Zwischen der Saison 1999/00 und 2016/17 spielte der KSC zwei Jahre in der 1.Bundesliga, 14 Jahre in der 2. Liga und zwei Jahre in der 3. Liga. Dabei beschäftigte er 14 verschiedene Trainer. 


Spieler und Trainer

Zur wichtigsten Personalkategorie eines Fußballvereins gehören die Spieler und die Trainer. Bei deren Auswahl hatte der KSC in der vergangenen Saison - womit wir uns jetzt beschäftigen wollen - keine glücklich Hand. Es fing schon damit an, dass der Club einen Spielerkader im Umfang von 35(!) Kickern aufbot, was für einen Zweitligaverein sehr üppig ist, insbesondere angesichts seiner ständigen Finanznöte. Darunter befanden sich leider auch keine Führungsspieler vom Kaliber eines Hakan Calanoglu, des türkischstämmigen Freistoßspezialisten, welcher früher den KSC stark machte und der jetzt beim AC Mailand spielt.

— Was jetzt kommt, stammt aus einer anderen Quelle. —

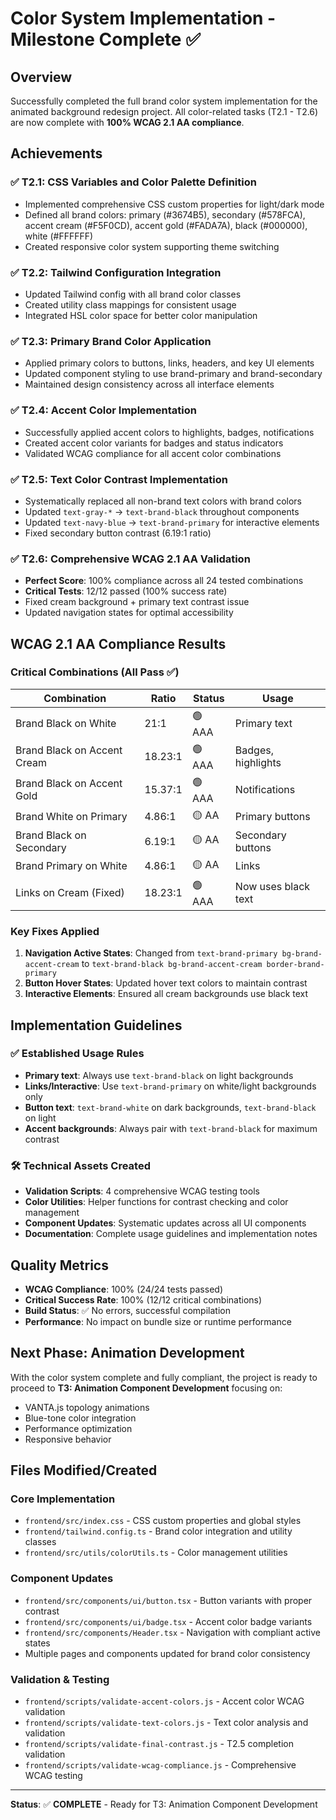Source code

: # Color System Implementation - Milestone Complete ✅

## Overview

Successfully completed the full brand color system implementation for the animated background redesign project. All color-related tasks (T2.1 - T2.6) are now complete with **100% WCAG 2.1 AA compliance**.

## Achievements

### ✅ T2.1: CSS Variables and Color Palette Definition
- Implemented comprehensive CSS custom properties for light/dark mode
- Defined all brand colors: primary (#3674B5), secondary (#578FCA), accent cream (#F5F0CD), accent gold (#FADA7A), black (#000000), white (#FFFFFF)
- Created responsive color system supporting theme switching

### ✅ T2.2: Tailwind Configuration Integration  
- Updated Tailwind config with all brand color classes
- Created utility class mappings for consistent usage
- Integrated HSL color space for better color manipulation

### ✅ T2.3: Primary Brand Color Application
- Applied primary colors to buttons, links, headers, and key UI elements
- Updated component styling to use brand-primary and brand-secondary
- Maintained design consistency across all interface elements

### ✅ T2.4: Accent Color Implementation
- Successfully applied accent colors to highlights, badges, notifications
- Created accent color variants for badges and status indicators
- Validated WCAG compliance for all accent color combinations

### ✅ T2.5: Text Color Contrast Implementation
- Systematically replaced all non-brand text colors with brand colors
- Updated `text-gray-*` → `text-brand-black` throughout components
- Updated `text-navy-blue` → `text-brand-primary` for interactive elements
- Fixed secondary button contrast (6.19:1 ratio)

### ✅ T2.6: Comprehensive WCAG 2.1 AA Validation
- **Perfect Score**: 100% compliance across all 24 tested combinations
- **Critical Tests**: 12/12 passed (100% success rate)
- Fixed cream background + primary text contrast issue
- Updated navigation states for optimal accessibility

## WCAG 2.1 AA Compliance Results

### Critical Combinations (All Pass ✅)
| Combination | Ratio | Status | Usage |
|-------------|-------|---------|-------|
| Brand Black on White | 21:1 | 🟢 AAA | Primary text |
| Brand Black on Accent Cream | 18.23:1 | 🟢 AAA | Badges, highlights |
| Brand Black on Accent Gold | 15.37:1 | 🟢 AAA | Notifications |
| Brand White on Primary | 4.86:1 | 🟡 AA | Primary buttons |
| Brand Black on Secondary | 6.19:1 | 🟡 AA | Secondary buttons |
| Brand Primary on White | 4.86:1 | 🟡 AA | Links |
| Links on Cream (Fixed) | 18.23:1 | 🟢 AAA | Now uses black text |

### Key Fixes Applied
1. **Navigation Active States**: Changed from `text-brand-primary bg-brand-accent-cream` to `text-brand-black bg-brand-accent-cream border-brand-primary`
2. **Button Hover States**: Updated hover text colors to maintain contrast
3. **Interactive Elements**: Ensured all cream backgrounds use black text

## Implementation Guidelines

### ✅ Established Usage Rules
- **Primary text**: Always use `text-brand-black` on light backgrounds
- **Links/Interactive**: Use `text-brand-primary` on white/light backgrounds only
- **Button text**: `text-brand-white` on dark backgrounds, `text-brand-black` on light
- **Accent backgrounds**: Always pair with `text-brand-black` for maximum contrast

### 🛠️ Technical Assets Created
- **Validation Scripts**: 4 comprehensive WCAG testing tools
- **Color Utilities**: Helper functions for contrast checking and color management
- **Component Updates**: Systematic updates across all UI components
- **Documentation**: Complete usage guidelines and implementation notes

## Quality Metrics

- **WCAG Compliance**: 100% (24/24 tests passed)
- **Critical Success Rate**: 100% (12/12 critical combinations)
- **Build Status**: ✅ No errors, successful compilation
- **Performance**: No impact on bundle size or runtime performance

## Next Phase: Animation Development

With the color system complete and fully compliant, the project is ready to proceed to **T3: Animation Component Development** focusing on:
- VANTA.js topology animations
- Blue-tone color integration
- Performance optimization
- Responsive behavior

## Files Modified/Created

### Core Implementation
- `frontend/src/index.css` - CSS custom properties and global styles
- `frontend/tailwind.config.ts` - Brand color integration and utility classes
- `frontend/src/utils/colorUtils.ts` - Color management utilities

### Component Updates
- `frontend/src/components/ui/button.tsx` - Button variants with proper contrast
- `frontend/src/components/ui/badge.tsx` - Accent color badge variants
- `frontend/src/components/Header.tsx` - Navigation with compliant active states
- Multiple pages and components updated for brand color consistency

### Validation & Testing
- `frontend/scripts/validate-accent-colors.js` - Accent color WCAG validation
- `frontend/scripts/validate-text-colors.js` - Text color analysis and validation
- `frontend/scripts/validate-final-contrast.js` - T2.5 completion validation
- `frontend/scripts/validate-wcag-compliance.js` - Comprehensive WCAG testing

---

**Status**: ✅ **COMPLETE** - Ready for T3: Animation Component Development
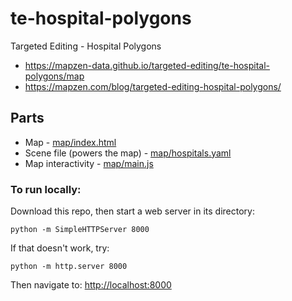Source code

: # te-hospital-polygons
Targeted Editing - Hospital Polygons

* https://mapzen-data.github.io/targeted-editing/te-hospital-polygons/map
* https://mapzen.com/blog/targeted-editing-hospital-polygons/

## Parts

* Map - [map/index.html](map/index.html)
* Scene file (powers the map) - [map/hospitals.yaml](map/hospitals.yaml)
* Map interactivity - [map/main.js](map/main.js)


### To run locally:

Download this repo, then start a web server in its directory:

    python -m SimpleHTTPServer 8000
    
If that doesn't work, try:

    python -m http.server 8000
    
Then navigate to: [http://localhost:8000](http://localhost:8000)

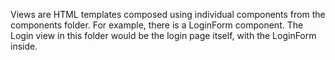 Views are HTML templates composed using individual components from the components folder.
For example, there is a LoginForm component. The Login view in this folder would be the login page itself, with the LoginForm inside.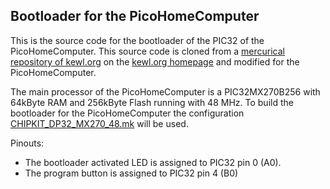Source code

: ## Bootloader for the PicoHomeComputer

This is the source code for the bootloader of the PIC32 of the PicoHomeComputer.
This source code is cloned from a [mercurical repository of kewl.org](http://hg.kewl.org/pub/chipKITPi)
on the [kewl.org homepage](https://wiki.kewl.org/dokuwiki/projects:chipkit32) and modified
for the PicoHomeComputer.

The main processor of the PicoHomeComputer is a PIC32MX270B256 with 64kByte RAM and 256kByte Flash running with 48 MHz.
To build the bootloader for the PicoHomeComputer the configuration [CHIPKIT_DP32_MX270_48.mk](firmware/mk/CHIPKIT_DP32_MX270_48.mk)
will be used.

Pinouts:
* The bootloader activated LED is assigned to PIC32 pin 0 (A0).
* The program button is assigned to PIC32 pin 4 (B0)

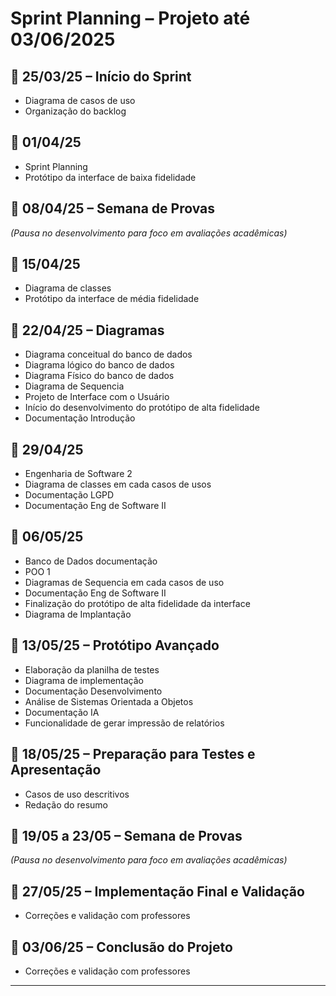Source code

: # Sprint Planning – Projeto até 03/06/2025

## 📅 25/03/25 – Início do Sprint  
- Diagrama de casos de uso  
- Organização do backlog  

## 📅 01/04/25  
- Sprint Planning  
- Protótipo da interface de baixa fidelidade

## 📅 08/04/25 – Semana de Provas  
_(Pausa no desenvolvimento para foco em avaliações acadêmicas)_  

## 📅 15/04/25  
- Diagrama de classes
- Protótipo da interface de média fidelidade  

## 📅 22/04/25 – Diagramas 
- Diagrama conceitual do banco de dados
- Diagrama lógico do banco de dados
- Diagrama Físico do banco de dados
- Diagrama de Sequencia
- Projeto de Interface com o Usuário
- Início do desenvolvimento do protótipo de alta fidelidade
- Documentação Introdução 


## 📅 29/04/25  
- Engenharia de Software 2
- Diagrama de classes em cada casos de usos
- Documentação LGPD
- Documentação Eng de Software II

  
## 📅 06/05/25  
- Banco de Dados documentação 
- POO 1 
- Diagramas de Sequencia em cada casos de uso
- Documentação Eng de Software II
- Finalização do protótipo de alta fidelidade da interface
- Diagrama de Implantação


## 📅 13/05/25 – Protótipo Avançado  
- Elaboração da planilha de testes
- Diagrama de implementação
- Documentação Desenvolvimento
- Análise de Sistemas Orientada a Objetos
- Documentação IA
- Funcionalidade de gerar impressão de relatórios

## 📅 18/05/25 – Preparação para Testes e Apresentação
- Casos de uso descritivos
- Redação do resumo

## 📅 19/05 a 23/05 – **Semana de Provas**  
_(Pausa no desenvolvimento para foco em avaliações acadêmicas)_  

## 📅 27/05/25 – Implementação Final e Validação  
- Correções e validação com professores

## 📅 03/06/25 – Conclusão do Projeto  
- Correções e validação com professores

---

Stattdessen war die KSC-Truppe in der Saison 2016/17 ein buntes Völkchen mit schwer zu merkenden Namen, wie: Dimitris Diamantakos, Jordi Figueras, Ylli Salahi, Boubacar Barry, Valentino Vujinovic, Malik Kaarameht, Florent Muslija, Nataniel Amamoo, Hiriki Yamada und anderen mehr. Etwa 85 Prozent dieser Spieler werden den KSC in die Drittklassigkeit nicht begleiten. Auf die denkbar krasseste Weise schied der häufig verletzte Spanier Manuel Torres aus. Er befand schlicht: "Ich habe die 3. Liga nicht verdient" und absentierte sich ohne Ablöse. Ein gewisses Mitgefühl kann man mit dem ex-Paderborner Moritz Stoppelkamp empfinden, der etwas Einmaliges im deutschen Profifußball zustande brachte: für ihn endete die dritte Spielzeit (in Folge!) mit dem Abstieg!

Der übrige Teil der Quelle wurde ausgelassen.